Professional dog trainer Carole Baikow, who has struggled recently with falls, pneumonia and COPD, credits CaraMedics with helping her remain mobile and independent. (Photo credit: WLOS staff)

A program that retrains some critical care paramedics to also be educators is paying off.

One Weaverville woman credits CaraMedics with helping her remain mobile and independent.

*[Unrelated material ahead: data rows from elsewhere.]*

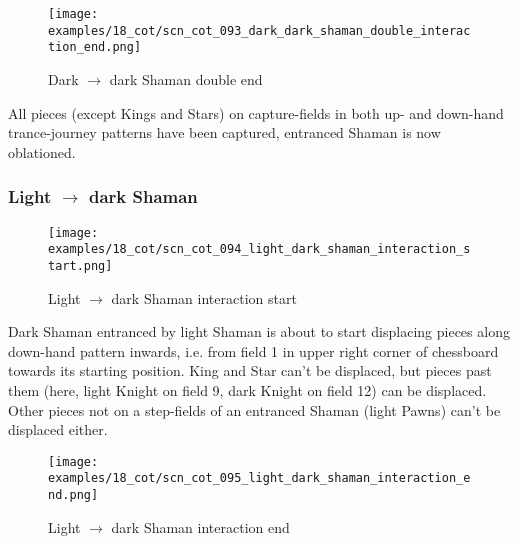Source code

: \noindent
\begin{figure}[!h]
\texttt{[image: examples/18\_cot/scn\_cot\_093\_dark\_dark\_shaman\_double\_interaction\_end.png]}
\caption{Dark $\rightarrow$ dark Shaman double end}
\label{fig:scn_cot_093_dark_dark_shaman_double_interaction_end}
\end{figure}

All pieces (except Kings and Stars) on capture-fields in both up- and down-hand
trance-journey patterns have been captured, entranced Shaman is now oblationed.

\clearpage %

\subsubsection*{Light $\rightarrow$ dark Shaman}
\label{sec:Conquest of Tlalocan/Trance-journey/Interactions/Light --> dark Shaman}

\vspace*{-1.5\baselineskip}
\noindent
\begin{figure}[!h]
\texttt{[image: examples/18\_cot/scn\_cot\_094\_light\_dark\_shaman\_interaction\_start.png]}
\vspace*{-1.4\baselineskip}
\caption{Light $\rightarrow$ dark Shaman interaction start}
\label{fig:scn_cot_094_light_dark_shaman_interaction_start}
\end{figure}

\vspace*{-0.5\baselineskip}
Dark Shaman entranced by light Shaman is about to start displacing pieces along
down-hand pattern inwards, i.e. from field 1 in upper right corner of chessboard
towards its starting position. \newline
\indent
King and Star can't be displaced, but pieces past them (here, light Knight on field
9, dark Knight on field 12) can be displaced. Other pieces not on a step-fields of
an entranced Shaman (light Pawns) can't be displaced either.

\clearpage %

\noindent
\begin{figure}[!h]
\texttt{[image: examples/18\_cot/scn\_cot\_095\_light\_dark\_shaman\_interaction\_end.png]}
\caption{Light $\rightarrow$ dark Shaman interaction end}
\label{fig:scn_cot_095_light_dark_shaman_interaction_end}
\end{figure}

Professional dog trainer Carole Baikow has struggled recently with falls, pneumonia and COPD.

"It does prevent me from doing the things I've always done," Baikow said.

Experienced critical care paramedic Chris Brackett is now a Mission Health CaraMedic who makes home visits to assess and educate patients, like Baikow, with the goal of reducing hospital admissions.

"Well, we set up a pattern of visits where I would come every week," Brackett explained.

"He'd take my vitals, and he'd teach me me about the oxygen," Baikow said of Brackett.

Just like a dog trainer, Baikow has taken control, and it has paid off for her health.

"The result has been that she's more mobile. She has portable oxygen that allows her to get out of the home without fear," Brackett said. "She re-admits less to the hospital, so she stays healthier for longer."

"My goal is to keep living, keep moving, keep cooking and just being a part of the world," Baikow added.

All the while, she's maintaining her independence safely at home.